Anna Calvi? C’è di meglio…

Due anni fa il suo disco d’esordio fece gridare al miracolo in molti e  la cantautrice inglese Anna Calvi divenne un piccolo caso mediatico, probabilmente più per la smania di trovare finalmente una degna erede di Pj Harvey, che per il valore intrinseco di quel disco, che era sì buono, ma non certo un capolavoro. C’era dunque molta attesa per il difficile-secondo-disco della Calvi, annunciato dopo un breve periodo di depressione e come più sofisticato del precedente. Un disco della maturità, volevano farci credere. La verità è che l’album ci conferma (in aggiunta anche alle piuttosto anonime performance live) che in realtà non siamo di fronte all’erede di Pj Harvey. Piuttosto possiamo dire di essere di fronte a un’artista ancora alla ricerca di una propria personalità e probabilmente senza quel talento che in tanti speravano. L’impressione è quella di un album vagamente “costruito” per raggiungere l’obiettivo di essere un po’ cupo ma non troppo, vagamente sofferto, addirittura un pizzico sperimentale ma pur sempre rock. Poco autentico, se rendo l’idea. Il classico passo più lungo della gamba. Non un disco orrendo, alcuni pezzi ci sono, ma la Calvi utilizza troppo la propria voce come effetto speciale e ci sono alcune ingenuità che stonano, dai riff di chitarra quasi vintage ai passaggi di batteria a volte davvero troppo scolastica. E meglio di Anna Calvi, dopo la comparsa di Pj Harvey, hanno fatto in tante, se vogliamo dare una rapida scorsa ad alcune importanti figure femminili che hanno calcato i palchi del mondo negli ultimi due decenni, senza scomodare i mostri sacri degli anni Sessanta e Settanta.

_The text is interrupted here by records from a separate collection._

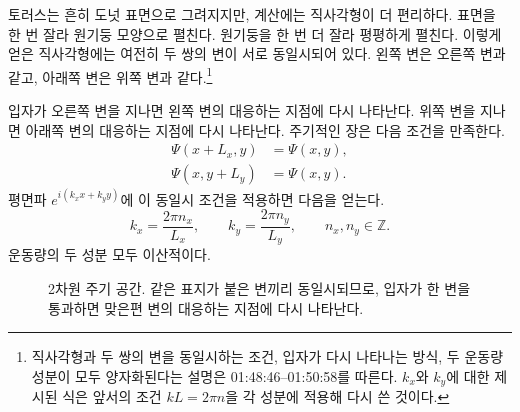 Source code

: 토러스는 흔히 도넛 표면으로 그려지지만, 계산에는 직사각형이 더 편리하다. 표면을 한 번 잘라 원기둥 모양으로 펼친다. 원기둥을 한 번 더 잘라 평평하게 펼친다. 이렇게 얻은 직사각형에는 여전히 두 쌍의 변이 서로 동일시되어 있다. 왼쪽 변은 오른쪽 변과 같고, 아래쪽 변은 위쪽 변과 같다.\footnote{직사각형과 두 쌍의 변을 동일시하는 조건, 입자가 다시 나타나는 방식, 두 운동량 성분이 모두 양자화된다는 설명은 01:48:46--01:50:58를 따른다. \(k_x\)와 \(k_y\)에 대한 제시된 식은 앞서의 조건 \(kL=2\pi n\)을 각 성분에 적용해 다시 쓴 것이다.}

입자가 오른쪽 변을 지나면 왼쪽 변의 대응하는 지점에 다시 나타난다. 위쪽 변을 지나면 아래쪽 변의 대응하는 지점에 다시 나타난다. 주기적인 장은 다음 조건을 만족한다.
\begin{align}
\Psi(x+L_x,y)&=\Psi(x,y),\\
\Psi(x,y+L_y)&=\Psi(x,y).
\end{align}
평면파 \(e^{i(k_x x+k_y y)}\)에 이 동일시 조건을 적용하면 다음을 얻는다.
\begin{equation}
k_x=\frac{2\pi n_x}{L_x},
\qquad
k_y=\frac{2\pi n_y}{L_y},
\qquad
n_x,n_y\in\mathbb Z.
\end{equation}
운동량의 두 성분 모두 이산적이다.

\begin{figure}[t]\centering
{}\caption{2차원 주기 공간. 같은 표지가 붙은 변끼리 동일시되므로, 입자가 한 변을 통과하면 맞은편 변의 대응하는 지점에 다시 나타난다.}\end{figure}

\begin{classroomqa}\end{classroomqa}

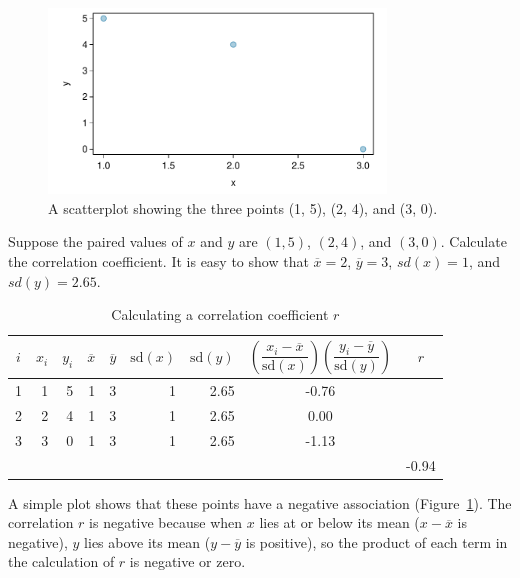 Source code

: \begin{figure}[h]
	\centering
	\includegraphics[width=0.8\textwidth]
	{ch_intro_to_data_oi_biostat/figures/corCalcSimple/corCalcSimple.pdf}
	\caption{A scatterplot showing the three points (1, 5), (2, 4), and (3, 0).} 
	\label{fig:corCalcSimple}
\end{figure}

\begin{example}{Suppose the paired values of $x$ and $y$ are $(1,5)$, $(2,4)$, and $(3,0)$. Calculate the correlation coefficient.} It is easy to show that $\overline{x} = 2$, $\overline{y} = 3$, $sd(x) = 1$, and $sd(y) = 2.65$. 
    
    \begin{table}[h]
        \centering
        \begin{tabular}{crrrrrrcc}
            \hline
        $i$ &   $x_i$ & $y_i$ & $\overline{x}$ & $\overline{y}$ & $\text{sd}(x)$ & $\text{sd}(y)$  & $\left(\dfrac{x_i - \overline{x}}{\text{sd}(x)}\right)
	\left(\dfrac{y_i - \overline{y}}{\text{sd}(y)}\right)$ & $r$\\
            \hline
             1 &  1 & 5 &  1 & 3 &  1 &  2.65 &  -0.76 &    \\
			  2 &  2 & 4 &  1 & 3 &  1 &  2.65 &  0.00 &        \\
			   3 &  3 & 0 &  1 & 3 &  1 &  2.65 &  -1.13 &    \\
			   &  &  &  &  &   &   &   &    -0.94  \\
            \hline
        \end{tabular}
        \caption{Calculating a correlation coefficient $r$}
        \label{table:corCalcSimple}
    \end{table}
    
A simple plot shows that these points have a negative association (Figure~\ref{fig:corCalcSimple}).  The correlation $r$ is negative because when $x$ lies at or below its mean ($x - \overline{x}$ is negative), $y$ lies above its mean ($y - \overline{y}$ is positive), so the product of each term in the calculation of $r$ is negative or zero. 
 
\end{example}

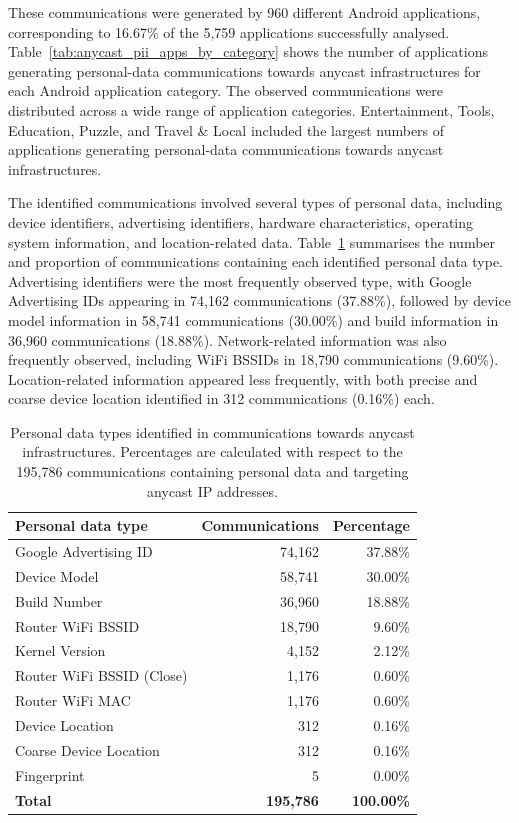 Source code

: These communications were generated by 960 different Android applications, corresponding to 16.67\% of the 5,759 applications successfully analysed. Table~\ref{tab:anycast_pii_apps_by_category} shows the number of applications generating personal-data communications towards anycast infrastructures for each Android application category. The observed communications were distributed across a wide range of application categories. Entertainment, Tools, Education, Puzzle, and Travel \& Local included the largest numbers of applications generating personal-data communications towards anycast infrastructures.

The identified communications involved several types of personal data, including device identifiers, advertising identifiers, hardware characteristics, operating system information, and location-related data. Table~\ref{tab:anycast_pii_communications_type} summarises the number and proportion of communications containing each identified personal data type. Advertising identifiers were the most frequently observed type, with Google Advertising IDs appearing in 74,162 communications (37.88\%), followed by device model information in 58,741 communications (30.00\%) and build information in 36,960 communications (18.88\%). Network-related information was also frequently observed, including WiFi BSSIDs in 18,790 communications (9.60\%). Location-related information appeared less frequently, with both precise and coarse device location identified in 312 communications (0.16\%) each.

\begin{table}[ht]
    \centering
    \small
    \caption{Personal data types identified in communications towards anycast infrastructures. Percentages are calculated with respect to the 195,786 communications containing personal data and targeting anycast IP addresses.}
    \label{tab:anycast_pii_communications_type}
    \begin{tabular}{lrr}
        \toprule
        \textbf{Personal data type} & \textbf{Communications} & \textbf{Percentage} \\
        \midrule
        Google Advertising ID & 74,162 & 37.88\% \\
        Device Model & 58,741 & 30.00\% \\
        Build Number & 36,960 & 18.88\% \\
        Router WiFi BSSID & 18,790 & 9.60\% \\
        Kernel Version & 4,152 & 2.12\% \\
        Router WiFi BSSID (Close) & 1,176 & 0.60\% \\
        Router WiFi MAC & 1,176 & 0.60\% \\
        Device Location & 312 & 0.16\% \\
        Coarse Device Location & 312 & 0.16\% \\
        Fingerprint & 5 & 0.00\% \\
        \midrule
        \textbf{Total} & \textbf{195,786} & \textbf{100.00\%} \\
        \bottomrule
    \end{tabular}
\end{table}

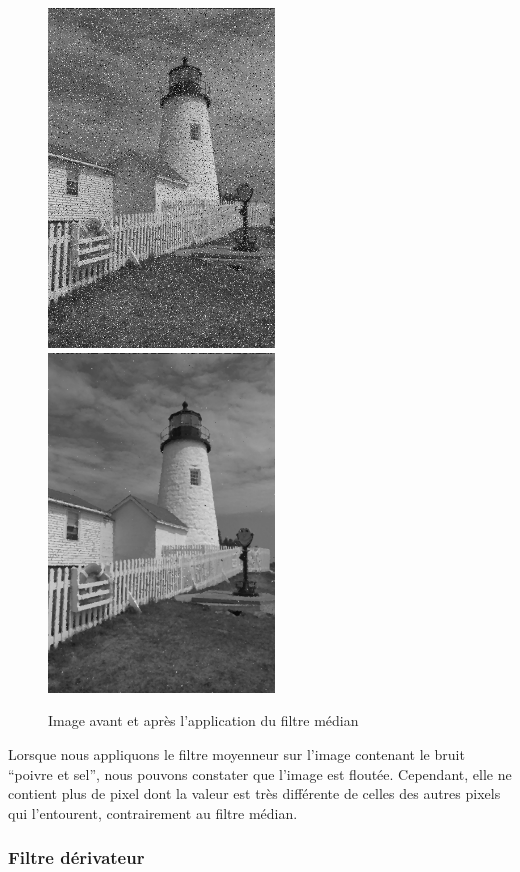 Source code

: \begin{figure}[H]
      \center
      \includegraphics[width=6cm]{ressources/tp4/phare_bruit_ps.png}
      \includegraphics[width=6cm]{ressources/tp4/phare_dest_median.png}
      \caption{Image avant et après l'application du filtre médian}
\end{figure}

Lorsque nous appliquons le filtre moyenneur sur l'image contenant le bruit ``poivre et sel'', nous pouvons constater que l'image
est floutée. Cependant, elle ne contient plus de pixel dont la valeur est très différente de celles des autres pixels qui l'entourent,
contrairement au filtre médian.\\

\subsubsection{Filtre dérivateur}

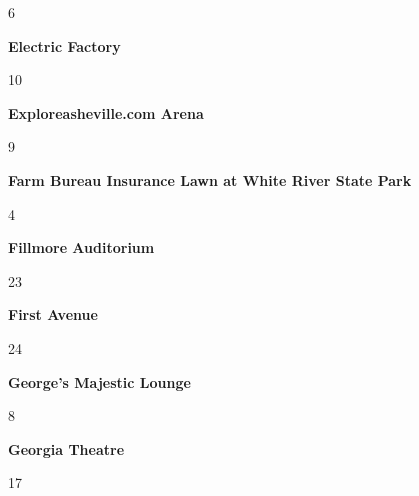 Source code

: \begin{center}6\end{center} 
\newline 
\begin{center}\textbf{Electric Factory}\end{center}
\begin{center}10\end{center} 
\newline 
\begin{center}\textbf{Exploreasheville.com Arena}\end{center}
\begin{center}9\end{center} 
\newline 
\begin{center}\textbf{Farm Bureau Insurance Lawn at White River State Park}\end{center}
\begin{center}4\end{center} 
\newline 
\begin{center}\textbf{Fillmore Auditorium}\end{center}
\begin{center}23\end{center} 
\newline 
\begin{center}\textbf{First Avenue}\end{center}
\begin{center}24\end{center} 
\newline 
\begin{center}\textbf{George's Majestic Lounge}\end{center}
\begin{center}8\end{center} 
\newline 
\begin{center}\textbf{Georgia Theatre}\end{center}
\begin{center}17\end{center} 
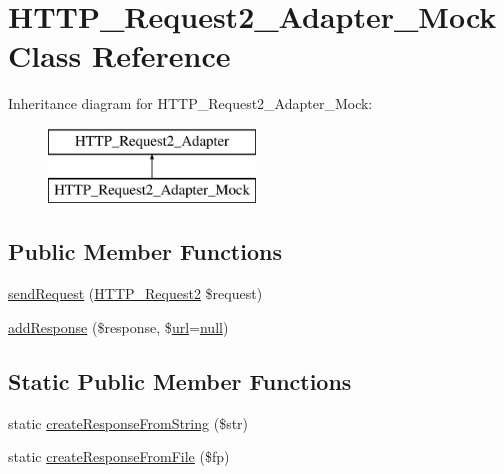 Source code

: \hypertarget{classHTTP__Request2__Adapter__Mock}{}\section{H\+T\+T\+P\+\_\+\+Request2\+\_\+\+Adapter\+\_\+\+Mock Class Reference}
\label{classHTTP__Request2__Adapter__Mock}
Inheritance diagram for H\+T\+T\+P\+\_\+\+Request2\+\_\+\+Adapter\+\_\+\+Mock\+:\begin{figure}[H]
\begin{center}
\leavevmode
\includegraphics[height=2.000000cm]{classHTTP__Request2__Adapter__Mock}
\end{center}
\end{figure}
\subsection*{Public Member Functions}
\begin{DoxyCompactItemize}
\item 
\hyperlink{classHTTP__Request2__Adapter__Mock_ab85697c5438cc9b4c834ac6f15c46247}{send\+Request} (\hyperlink{classHTTP__Request2}{H\+T\+T\+P\+\_\+\+Request2} \$request)
\item 
\hyperlink{classHTTP__Request2__Adapter__Mock_a35bbf7a977f9711d4a965b220e11c291}{add\+Response} (\$response, \$\hyperlink{swfupload_8js_a440a52a9004fdab0700100a6ddb49f67}{url}=\hyperlink{modernizr_8min_8js_a286f9ec831c5e676eeb493248eab9575}{null})
\end{DoxyCompactItemize}
\subsection*{Static Public Member Functions}
\begin{DoxyCompactItemize}
\item 
static \hyperlink{classHTTP__Request2__Adapter__Mock_a0732ba355bbab5c382378be5169084f0}{create\+Response\+From\+String} (\$str)
\item 
static \hyperlink{classHTTP__Request2__Adapter__Mock_ae767247efbe46fa5f1d5bf4363c2eb52}{create\+Response\+From\+File} (\$fp)
\end{DoxyCompactItemize}

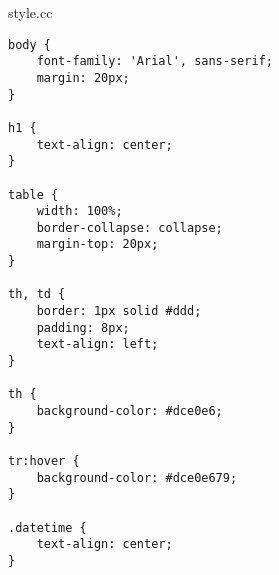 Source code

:\documentclass[12pt,a4paper]{article}
\begin{document}
style.cc
\begin{lstlisting}[style=CSS, label=CSS]
body {
    font-family: 'Arial', sans-serif;
    margin: 20px;
}

h1 {
    text-align: center;
}

table {
    width: 100%;
    border-collapse: collapse;
    margin-top: 20px;
}

th, td {
    border: 1px solid #ddd;
    padding: 8px;
    text-align: left;
}

th {
    background-color: #dce0e6;
}

tr:hover {
    background-color: #dce0e679;
}

.datetime {
    text-align: center;
}
\end{lstlisting}
\noindent\hrulefill
\end{document}
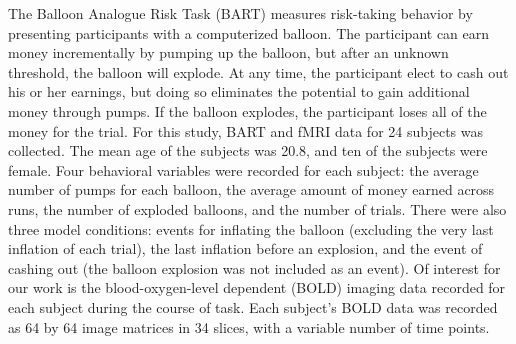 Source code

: \par \indent The Balloon Analogue Risk Task (BART) measures risk-taking 
behavior by presenting participants with a computerized balloon. The 
participant can earn money incrementally by pumping up the balloon, but after 
an unknown threshold, the balloon will explode. At any time, the participant 
elect to cash out his or her earnings, but doing so eliminates the potential to 
gain additional money through pumps. If the balloon explodes, the participant 
loses all of the money for the trial. For this study, BART and fMRI data for 24 
subjects was collected. The mean age of the subjects was 20.8, and ten of the 
subjects were female. Four behavioral variables were recorded for each subject: 
the average number of pumps for each balloon, the average amount of money 
earned across runs, the number of exploded balloons, and the number of trials. 
There were also three model conditions: events for inflating the balloon 
(excluding the very last inflation of each trial), the last inflation before an 
explosion, and the event of cashing out (the balloon explosion was not included 
as an event). Of interest for our work is the blood-oxygen-level dependent 
(BOLD) imaging data recorded for each subject during the course of task. Each 
subject's BOLD data was recorded as 64 by 64 image matrices in 34 slices, with 
a variable number of time points. 
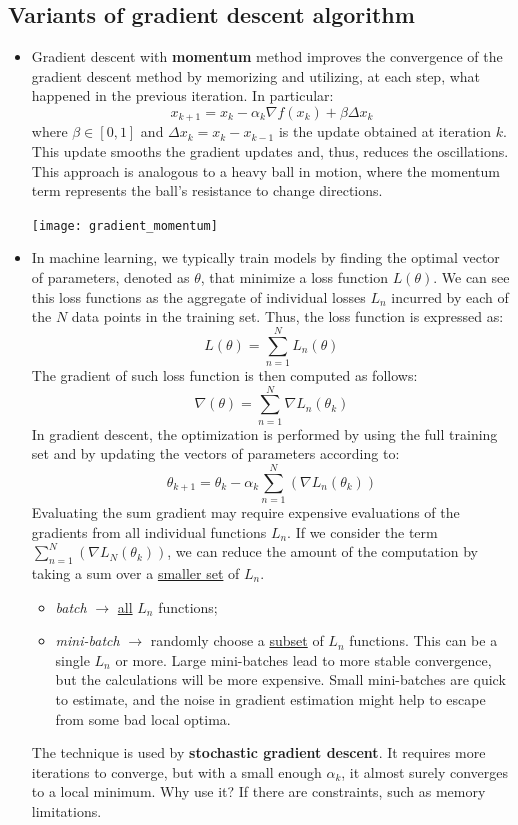 \documentclass{article}
\begin{document}
\subsection{Variants of gradient descent algorithm}
\begin{itemize}
    \item Gradient descent with \textbf{momentum} method improves the
        convergence of the gradient descent method by memorizing and
        utilizing, at each step, what happened in the previous iteration. In
        particular:
        $$x_{k+1}=x_k-\alpha_k\nabla f(x_k)+\beta\Delta x_k$$
        where $\beta\in[0,1]$ and $\Delta x_k=x_k-x_{k-1}$ is the update
        obtained at iteration $k$.
        This update smooths the gradient updates and, thus, reduces the
        oscillations. This approach is analogous to a heavy ball in motion,
        where the momentum term represents the ball's resistance to change
        directions.
        \begin{center}
            \texttt{[image: gradient\_momentum]}
        \end{center}
    \item In machine learning, we typically train models by finding the
        optimal vector of parameters, denoted as $\theta$, that minimize a
        loss function $L(\theta)$. We can see this loss functions as the
        aggregate of individual losses $L_n$ incurred by each of the $N$ data
        points in the training set. Thus, the loss function is expressed as:
        $$L(\theta)=\sum_{n=1}^NL_n(\theta)$$
        The gradient of such loss function is then computed as follows:
        $$\nabla(\theta)=\sum_{n=1}^N\nabla L_n(\theta_k)$$
        In gradient descent, the optimization is performed by using
        the full training set and by updating the vectors of parameters
        according to:
        $$\theta_{k+1}=\theta_k-\alpha_k\sum_{n=1}^N(\nabla L_n(\theta_k))$$
        Evaluating the sum gradient may require expensive evaluations of the
        gradients from all individual functions $L_n$. If we consider the term
        $\sum_{n=1}^N(\nabla L_N(\theta_k))$, we can reduce the amount of the
        computation by taking a sum over a \underline{smaller set} of $L_n$.
        \begin{itemize}
            \item \textit{batch} $\to$ \underline{all} $L_n$ functions;
            \item \textit{mini-batch} $\to$ randomly choose a
                \underline{subset} of $L_n$
                functions. This can be a single $L_n$ or more. Large
                mini-batches lead to more stable convergence, but the
                calculations will be more expensive. Small mini-batches are
                quick to estimate, and the noise in gradient estimation might
                help to escape from some bad local optima.
        \end{itemize}
        The technique is used by \textbf{stochastic gradient descent}. It
        requires more iterations to converge, but with a small enough
        $\alpha_k$, it almost surely converges to a local minimum. Why use it?
        If there are constraints, such as memory limitations.


\end{itemize}
\end{document}
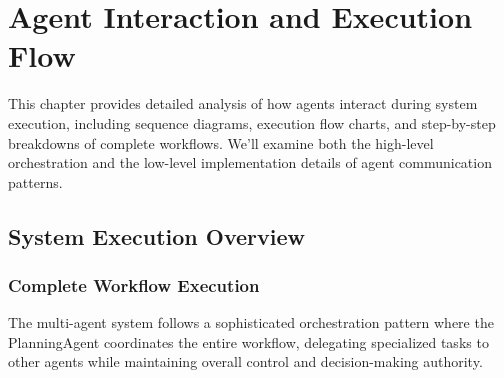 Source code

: \chapter{Agent Interaction and Execution Flow}

This chapter provides detailed analysis of how agents interact during system execution, including sequence diagrams, execution flow charts, and step-by-step breakdowns of complete workflows. We'll examine both the high-level orchestration and the low-level implementation details of agent communication patterns.

\section{System Execution Overview}

\subsection{Complete Workflow Execution}

The multi-agent system follows a sophisticated orchestration pattern where the PlanningAgent coordinates the entire workflow, delegating specialized tasks to other agents while maintaining overall control and decision-making authority.

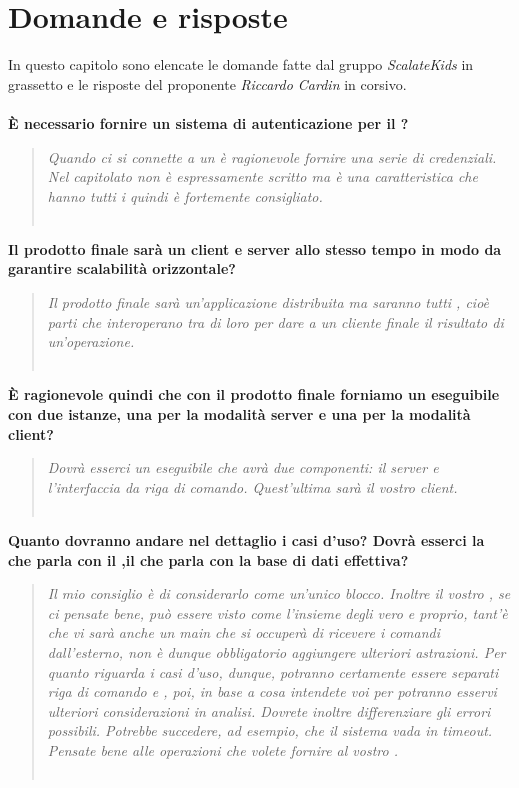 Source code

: \documentclass{scalatekids-article}
\begin{document}
\section{Domande e risposte}
In questo capitolo sono elencate le domande fatte dal gruppo \textit{ScalateKids} in grassetto e le risposte del proponente \textit{Riccardo Cardin} in corsivo.
\textbf{\\ \\È necessario fornire un sistema di autenticazione per il ?}
\begin{quote}
  \textit{Quando ci si connette a un  è ragionevole fornire una serie di
    credenziali. Nel capitolato non è espressamente scritto ma è una
    caratteristica che hanno tutti i  quindi è fortemente
    consigliato.\\ \\}
\end{quote}
\textbf{Il prodotto finale sarà un client e server allo stesso tempo in modo da garantire scalabilità orizzontale?}
\begin{quote}
  \textit{Il prodotto finale sarà un'applicazione distribuita ma saranno tutti
    , cioè parti che interoperano tra di loro per dare a un cliente
    finale il risultato di un'operazione.\\ \\}
\end{quote}
\textbf{È ragionevole quindi che con il prodotto finale forniamo un eseguibile con due istanze, una per la modalità server e una per la modalità client?}
\begin{quote}
  \textit{Dovrà esserci un eseguibile che avrà due componenti: il server e
    l'interfaccia da riga di comando. Quest'ultima sarà il vostro client.\\ \\}
\end{quote}
\textbf{Quanto dovranno andare nel dettaglio i casi d'uso? Dovrà esserci la  che parla con il ,il  che parla con la base di dati effettiva?}
\begin{quote}
  \textit{Il mio consiglio è di considerarlo come un'unico blocco. Inoltre il
    vostro , se ci pensate bene, può essere visto come l'insieme
    degli  vero e proprio, tant'è che vi sarà anche un
     main che si occuperà di ricevere i comandi dall'esterno, non
    è dunque obbligatorio aggiungere ulteriori astrazioni. Per quanto riguarda i
    casi d'uso, dunque, potranno certamente essere separati riga di comando e
    , poi, in base a cosa intendete voi per 
    potranno esservi ulteriori considerazioni in analisi.
    Dovrete inoltre differenziare gli errori possibili. Potrebbe succedere, ad
    esempio, che il sistema vada in timeout. Pensate bene alle operazioni che
    volete fornire al vostro .\\ \\}
\end{quote}
\end{document}
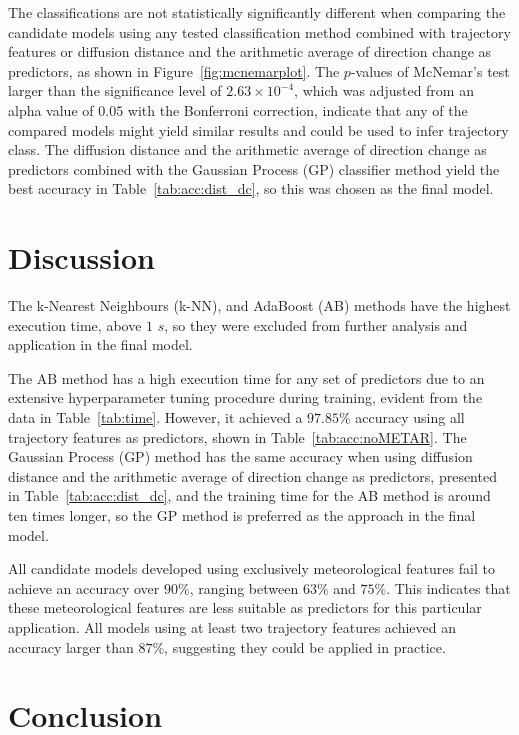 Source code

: \let\LaTeXcline\cline\documentclass[sn-mathphys-num]{sn-jnl}\let\cline\LaTeXcline
\begin{document}
The classifications are not statistically significantly different when comparing the candidate models using any tested classification method combined with trajectory features or diffusion distance and the arithmetic average of direction change as predictors, as shown in Figure~\ref{fig:mcnemarplot}. The $p$-values of McNemar's test larger than the significance level of $2.63 \times 10 ^{-4}$, which was adjusted from an alpha value of $0.05$ with the Bonferroni correction, indicate that any of the compared models might yield similar results and could be used to infer trajectory class. The diffusion distance and the arithmetic average of direction change as predictors combined with the Gaussian Process (GP) classifier method yield the best accuracy in Table~\ref{tab:acc:dist_dc}, so this was chosen as the final model.

\section{Discussion}
\label{sec:Discussion}

The k-Nearest Neighbours (k-NN), and AdaBoost (AB) methods have the highest execution time, above $1$ $s$, so they were excluded from further analysis and application in the final model.

The AB method has a high execution time for any set of predictors due to an extensive hyperparameter tuning procedure during training, evident from the data in Table~\ref{tab:time}. However, it achieved a $97.85\%$ accuracy using all trajectory features as predictors, shown in Table~\ref{tab:acc:noMETAR}. The Gaussian Process (GP) method has the same accuracy when using diffusion distance and the arithmetic average of direction change as predictors, presented in Table~\ref{tab:acc:dist_dc}, and the training time for the AB method is around ten times longer, so the GP method is preferred as the approach in the final model.

All candidate models developed using exclusively meteorological features fail to achieve an accuracy over $90\%$, ranging between $63\%$ and $75\%$. This indicates that these meteorological features are less suitable as predictors for this particular application. All models using at least two trajectory features achieved an accuracy larger than $87\%$, suggesting they could be applied in practice.

\section{Conclusion}
\label{sec:Conclusion}
\end{document}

Piuttosto che Anna Calvi, per esempio, riascoltatevi la prima Cat Power, fino al culmine di You Are Free (poi potete smettere). Piuttosto che Anna Calvi, buttatevi su Shannon Wright. O la Beth Gibbons anche senza Portishead. Piuttosto, riascoltatevi Hope Sandoval (e magari date anche un occhio al nuovo Mazzy Star). Piuttosto fatevi dare una scossa dalla ferocia (in senso lato) di Carla Bozulich. Piuttosto, riprendete in mano l’ultimo di Fiona Apple. Piuttosto, continuiamo tutti insieme a maledire la prolungata assenza dalle scene di Joanna Newsom e della sua arpa (e qui sconfiniamo nel folk). Piuttosto (per restare in tema) scoprite il talento di Josephine Foster. O la Marissa Nadler di The Saga of Mayflower May. O il debutto di Elizabeth Anka Vajagic. O piuttosto fatevi addormentare dall’ultimo album ambient-folk di Julianna Barwick. O fatevi cullare da Agnes Obel. Da Mirah. E poi fatevi risvegliare dal pop di St. Vincent.